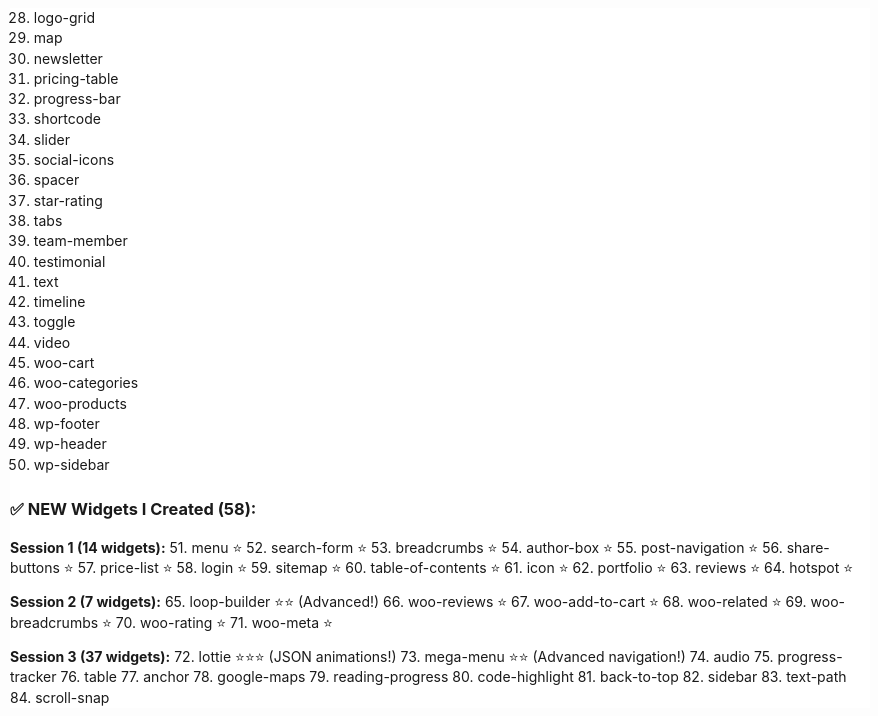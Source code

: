 28. logo-grid
29. map
30. newsletter
31. pricing-table
32. progress-bar
33. shortcode
34. slider
35. social-icons
36. spacer
37. star-rating
38. tabs
39. team-member
40. testimonial
41. text
42. timeline
43. toggle
44. video
45. woo-cart
46. woo-categories
47. woo-products
48. wp-footer
49. wp-header
50. wp-sidebar

### ✅ NEW Widgets I Created (58):

**Session 1 (14 widgets):**
51. menu ⭐
52. search-form ⭐
53. breadcrumbs ⭐
54. author-box ⭐
55. post-navigation ⭐
56. share-buttons ⭐
57. price-list ⭐
58. login ⭐
59. sitemap ⭐
60. table-of-contents ⭐
61. icon ⭐
62. portfolio ⭐
63. reviews ⭐
64. hotspot ⭐

**Session 2 (7 widgets):**
65. loop-builder ⭐⭐ (Advanced!)
66. woo-reviews ⭐
67. woo-add-to-cart ⭐
68. woo-related ⭐
69. woo-breadcrumbs ⭐
70. woo-rating ⭐
71. woo-meta ⭐

**Session 3 (37 widgets):**
72. lottie ⭐⭐⭐ (JSON animations!)
73. mega-menu ⭐⭐ (Advanced navigation!)
74. audio
75. progress-tracker
76. table
77. anchor
78. google-maps
79. reading-progress
80. code-highlight
81. back-to-top
82. sidebar
83. text-path
84. scroll-snap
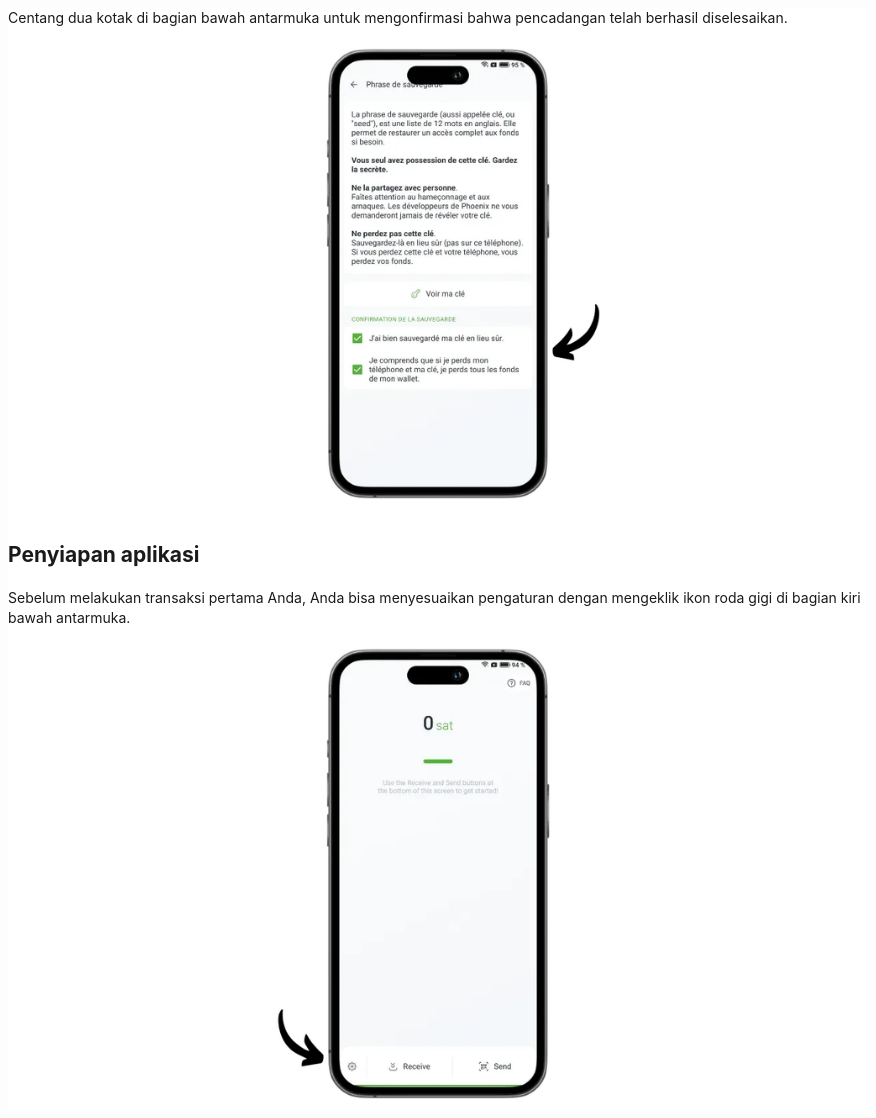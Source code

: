 Centang dua kotak di bagian bawah antarmuka untuk mengonfirmasi bahwa pencadangan telah berhasil diselesaikan.

![Image](assets/fr/10.webp)

## Penyiapan aplikasi

Sebelum melakukan transaksi pertama Anda, Anda bisa menyesuaikan pengaturan dengan mengeklik ikon roda gigi di bagian kiri bawah antarmuka.

![Image](assets/fr/11.webp)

——————

• [What this task involves] How many of the lines above include the string "bawah"? Only the number should be written.

• [Response below] 2